Pension Fund Restoration Policy In General Equilibrium

Open Access
Authors
Publication date 24-05-2018
Series Tinbergen Institute Discussion Paper, 2018-053/VI
Number of pages 51
Publisher Amsterdam: Tinbergen Institute
Organisations
  • Faculty of Economics and Business (FEB) - Amsterdam School of Economics Research Institute (ASE-RI)
Abstract
When the financial positions of pension funds worsen, regulations prescribe that pension funds reduce the gap between their assets (invested contributions) and their liabilities (accumulated pension promises). This paper quantifies the business cycle effects and distributional implications of various types of restoration policies.

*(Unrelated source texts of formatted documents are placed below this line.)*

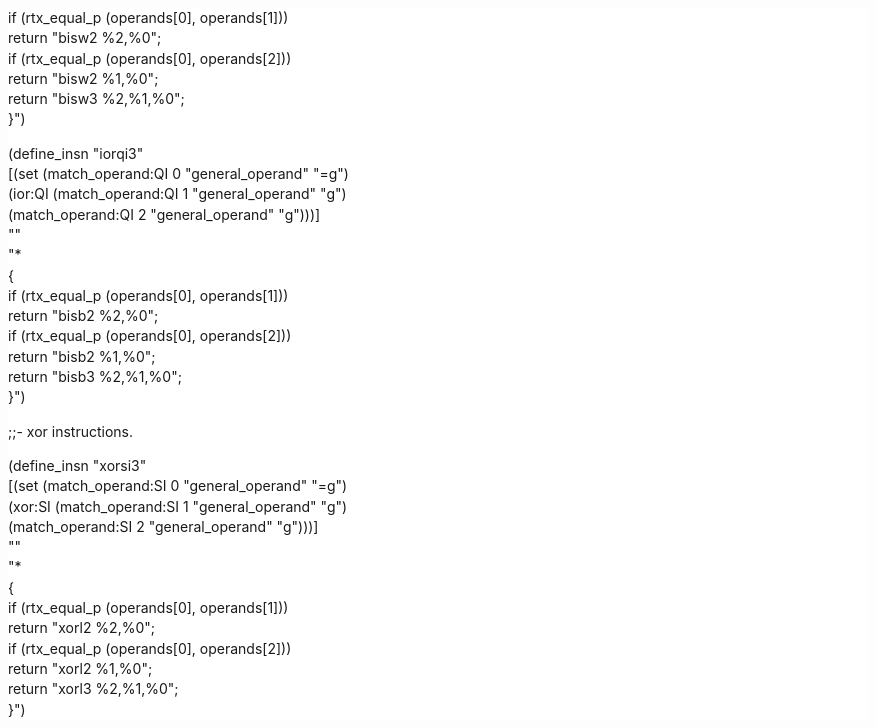 if (rtx\_equal\_p (operands\[0], operands\[1]))
\
return "bisw2 %2,%0";
\
if (rtx\_equal\_p (operands\[0], operands\[2]))
\
return "bisw2 %1,%0";
\
return "bisw3 %2,%1,%0";
\
}")

(define\_insn "iorqi3"
\
\[(set (match\_operand:QI 0 "general\_operand" "=g")
\
(ior:QI (match\_operand:QI 1 "general\_operand" "g")
\
(match\_operand:QI 2 "general\_operand" "g")))]
\
""
\
"\*
\
{
\
if (rtx\_equal\_p (operands\[0], operands\[1]))
\
return "bisb2 %2,%0";
\
if (rtx\_equal\_p (operands\[0], operands\[2]))
\
return "bisb2 %1,%0";
\
return "bisb3 %2,%1,%0";
\
}")

;;- xor instructions.

(define\_insn "xorsi3"
\
\[(set (match\_operand:SI 0 "general\_operand" "=g")
\
(xor:SI (match\_operand:SI 1 "general\_operand" "g")
\
(match\_operand:SI 2 "general\_operand" "g")))]
\
""
\
"\*
\
{
\
if (rtx\_equal\_p (operands\[0], operands\[1]))
\
return "xorl2 %2,%0";
\
if (rtx\_equal\_p (operands\[0], operands\[2]))
\
return "xorl2 %1,%0";
\
return "xorl3 %2,%1,%0";
\
}")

We extend a canonical New-Keynesian model with a tractable demographic structure and, as a novelty, a flexible pension fund framework. Fund participants accumulate real or nominal benefits and funding adequacy is restored by revaluing previously accumulated pension wealth (Defined Contribution) or changing the pension fund contribution rate on labour income (Defined Benefit). Generally, economies with Defined Contribution pension funds respond similarly to adverse capital quality shocks as economies without pension funds. Defined Benefit pension funds, however, distort labour supply decisions and exacerbate economic fluctuations. Retirees prefer Defined Benefit over Defined Contribution funds in case they face deficits, while the current and future working population prefers the opposite.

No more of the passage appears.